The LLC in question was formed to manage 41 West 57th Street, an eight-story office building two blocks south of Central Park. Isaac identified an opportunity to manage the property and brought it to his uncle, who created a company to pursue the deal, judge Shirley Werner Kornreich of the New York Supreme Court said in a case Isaac brought against Kamran in 2010.
‘Foolish Litigation’
Kamran and Isaac set up an arrangement whereby Isaac could purchase one-third of the company within the next two years. Isaac sent a letter to his uncle by overnight delivery exercising his ownership option two years later. Kamran’s representatives stalled the process, Issac alleged in his lawsuit, and he never got his shares.

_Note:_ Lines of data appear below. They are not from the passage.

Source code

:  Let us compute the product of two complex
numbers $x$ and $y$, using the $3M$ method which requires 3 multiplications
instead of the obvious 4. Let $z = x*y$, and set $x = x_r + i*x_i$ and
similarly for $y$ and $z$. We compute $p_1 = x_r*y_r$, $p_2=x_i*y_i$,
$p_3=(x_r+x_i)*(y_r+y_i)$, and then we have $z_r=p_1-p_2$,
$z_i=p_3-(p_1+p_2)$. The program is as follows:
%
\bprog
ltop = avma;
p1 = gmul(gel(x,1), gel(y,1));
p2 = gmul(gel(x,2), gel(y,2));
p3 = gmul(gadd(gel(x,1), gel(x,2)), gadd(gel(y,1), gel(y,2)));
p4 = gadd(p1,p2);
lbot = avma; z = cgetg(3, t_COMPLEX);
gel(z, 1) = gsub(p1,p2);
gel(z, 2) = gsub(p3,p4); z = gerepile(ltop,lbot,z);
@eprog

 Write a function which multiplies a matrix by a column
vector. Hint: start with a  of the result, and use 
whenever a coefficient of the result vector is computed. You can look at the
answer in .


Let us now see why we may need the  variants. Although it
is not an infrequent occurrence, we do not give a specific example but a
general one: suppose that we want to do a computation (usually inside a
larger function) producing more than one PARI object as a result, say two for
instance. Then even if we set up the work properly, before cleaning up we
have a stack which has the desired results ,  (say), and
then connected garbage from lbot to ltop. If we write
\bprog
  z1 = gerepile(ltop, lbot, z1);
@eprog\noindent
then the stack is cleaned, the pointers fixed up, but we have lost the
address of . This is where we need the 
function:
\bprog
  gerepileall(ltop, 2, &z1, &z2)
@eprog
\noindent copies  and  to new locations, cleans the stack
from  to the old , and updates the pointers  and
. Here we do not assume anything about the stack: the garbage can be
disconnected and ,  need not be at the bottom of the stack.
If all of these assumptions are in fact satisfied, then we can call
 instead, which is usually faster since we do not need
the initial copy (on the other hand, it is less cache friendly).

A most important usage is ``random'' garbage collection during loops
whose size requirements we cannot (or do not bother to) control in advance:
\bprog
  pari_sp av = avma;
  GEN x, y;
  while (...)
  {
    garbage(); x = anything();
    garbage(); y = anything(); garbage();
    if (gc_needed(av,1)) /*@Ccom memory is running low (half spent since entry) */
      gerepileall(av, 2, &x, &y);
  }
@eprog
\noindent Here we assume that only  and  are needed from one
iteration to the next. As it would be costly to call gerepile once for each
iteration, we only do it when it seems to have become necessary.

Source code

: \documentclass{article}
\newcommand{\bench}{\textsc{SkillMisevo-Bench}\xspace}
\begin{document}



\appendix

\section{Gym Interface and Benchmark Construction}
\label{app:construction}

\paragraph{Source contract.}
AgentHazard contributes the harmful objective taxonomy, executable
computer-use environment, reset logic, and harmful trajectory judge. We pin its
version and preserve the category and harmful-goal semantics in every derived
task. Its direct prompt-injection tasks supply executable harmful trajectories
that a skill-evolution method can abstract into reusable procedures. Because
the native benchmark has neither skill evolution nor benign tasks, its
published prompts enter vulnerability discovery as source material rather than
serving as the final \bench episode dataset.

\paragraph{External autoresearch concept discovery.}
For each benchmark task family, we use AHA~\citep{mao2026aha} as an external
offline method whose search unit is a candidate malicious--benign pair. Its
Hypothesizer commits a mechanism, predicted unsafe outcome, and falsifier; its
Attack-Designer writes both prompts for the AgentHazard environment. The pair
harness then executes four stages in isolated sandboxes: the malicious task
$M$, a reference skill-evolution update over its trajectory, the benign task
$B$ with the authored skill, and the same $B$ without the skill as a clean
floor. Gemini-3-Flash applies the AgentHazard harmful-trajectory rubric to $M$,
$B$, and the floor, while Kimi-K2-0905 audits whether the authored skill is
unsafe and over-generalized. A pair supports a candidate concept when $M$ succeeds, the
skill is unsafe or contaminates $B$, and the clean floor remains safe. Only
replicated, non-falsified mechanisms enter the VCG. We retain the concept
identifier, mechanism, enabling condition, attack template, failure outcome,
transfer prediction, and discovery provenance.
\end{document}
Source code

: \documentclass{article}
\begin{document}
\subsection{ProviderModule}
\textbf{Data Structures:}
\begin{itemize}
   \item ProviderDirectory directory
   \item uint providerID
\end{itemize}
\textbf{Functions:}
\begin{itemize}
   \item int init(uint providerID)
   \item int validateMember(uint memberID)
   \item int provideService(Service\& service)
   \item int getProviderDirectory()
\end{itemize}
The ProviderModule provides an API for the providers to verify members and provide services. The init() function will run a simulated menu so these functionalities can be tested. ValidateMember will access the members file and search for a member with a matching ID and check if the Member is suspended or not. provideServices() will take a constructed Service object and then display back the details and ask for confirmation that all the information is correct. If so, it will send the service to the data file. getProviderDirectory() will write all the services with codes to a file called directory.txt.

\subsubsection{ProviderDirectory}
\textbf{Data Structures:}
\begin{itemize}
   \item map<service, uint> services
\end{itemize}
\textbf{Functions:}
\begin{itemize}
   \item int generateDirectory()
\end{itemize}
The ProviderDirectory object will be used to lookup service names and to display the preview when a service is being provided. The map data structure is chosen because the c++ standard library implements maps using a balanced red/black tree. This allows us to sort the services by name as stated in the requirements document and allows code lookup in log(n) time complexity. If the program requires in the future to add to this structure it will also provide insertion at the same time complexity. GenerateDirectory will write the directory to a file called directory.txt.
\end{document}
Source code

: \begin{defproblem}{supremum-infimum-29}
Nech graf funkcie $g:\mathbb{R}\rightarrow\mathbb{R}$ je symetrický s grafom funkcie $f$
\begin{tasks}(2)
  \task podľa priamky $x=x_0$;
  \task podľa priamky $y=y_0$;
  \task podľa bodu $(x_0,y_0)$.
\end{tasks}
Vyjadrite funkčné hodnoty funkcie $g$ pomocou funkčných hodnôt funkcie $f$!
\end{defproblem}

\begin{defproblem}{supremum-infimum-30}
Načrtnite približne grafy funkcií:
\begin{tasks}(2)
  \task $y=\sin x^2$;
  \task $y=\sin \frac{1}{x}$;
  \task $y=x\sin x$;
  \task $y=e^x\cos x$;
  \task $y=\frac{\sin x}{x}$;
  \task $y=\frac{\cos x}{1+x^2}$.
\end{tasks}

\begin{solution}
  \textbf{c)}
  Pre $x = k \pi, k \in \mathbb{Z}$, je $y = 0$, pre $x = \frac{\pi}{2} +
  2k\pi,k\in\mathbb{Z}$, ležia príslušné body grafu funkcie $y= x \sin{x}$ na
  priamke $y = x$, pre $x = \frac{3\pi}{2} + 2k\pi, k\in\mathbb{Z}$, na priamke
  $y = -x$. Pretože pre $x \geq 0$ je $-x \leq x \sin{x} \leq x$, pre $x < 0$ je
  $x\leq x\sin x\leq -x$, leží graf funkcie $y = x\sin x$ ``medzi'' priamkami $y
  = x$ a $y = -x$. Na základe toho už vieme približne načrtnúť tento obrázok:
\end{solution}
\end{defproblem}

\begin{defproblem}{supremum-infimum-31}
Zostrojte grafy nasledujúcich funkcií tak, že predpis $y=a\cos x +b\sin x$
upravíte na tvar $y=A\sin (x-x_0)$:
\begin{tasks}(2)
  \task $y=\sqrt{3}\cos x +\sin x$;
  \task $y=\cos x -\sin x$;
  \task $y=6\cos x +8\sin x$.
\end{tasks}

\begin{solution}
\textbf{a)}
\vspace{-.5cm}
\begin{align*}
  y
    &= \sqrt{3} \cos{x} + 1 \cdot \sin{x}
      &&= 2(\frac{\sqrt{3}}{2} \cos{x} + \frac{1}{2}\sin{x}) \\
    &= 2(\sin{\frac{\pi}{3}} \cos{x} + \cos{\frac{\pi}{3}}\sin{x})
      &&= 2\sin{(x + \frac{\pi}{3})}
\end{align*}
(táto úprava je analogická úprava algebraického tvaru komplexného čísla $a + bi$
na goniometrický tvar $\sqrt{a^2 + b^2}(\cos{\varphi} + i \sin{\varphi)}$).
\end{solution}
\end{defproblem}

While he waited, “he located tenants, negotiated subleases, and managed the day-to-day operation of the property,” according to a May 2011 decision by Kornreich.
“Your father commenced foolish litigation against Kamran,” Greenberg’s 2008 letter to Isaac said. “Surely, if you choose to commence litigation here, you will follow precisely in your father’s misguided footsteps.”
Isaac sued anyway, waiting two years because Kamran had been a father figure and mentor to him, and he loves and respects him, he said in a phone interview. It also appeared the matter would be resolved, according to his attorney, Cabot Marks.
Kornreich ruled that Isaac’s claim to his shares was still valid because of e-mails sent by Kamran’s lawyers in 2005 and 2008, and that he could sue the LLC.
On Aug. 5, Kamran and Isaac signed a confidentiality agreement. The case is still being argued, Marks said.
“I think the last thing you would ever want to do is to get into any type of litigation with someone you respect so much,” Isaac said.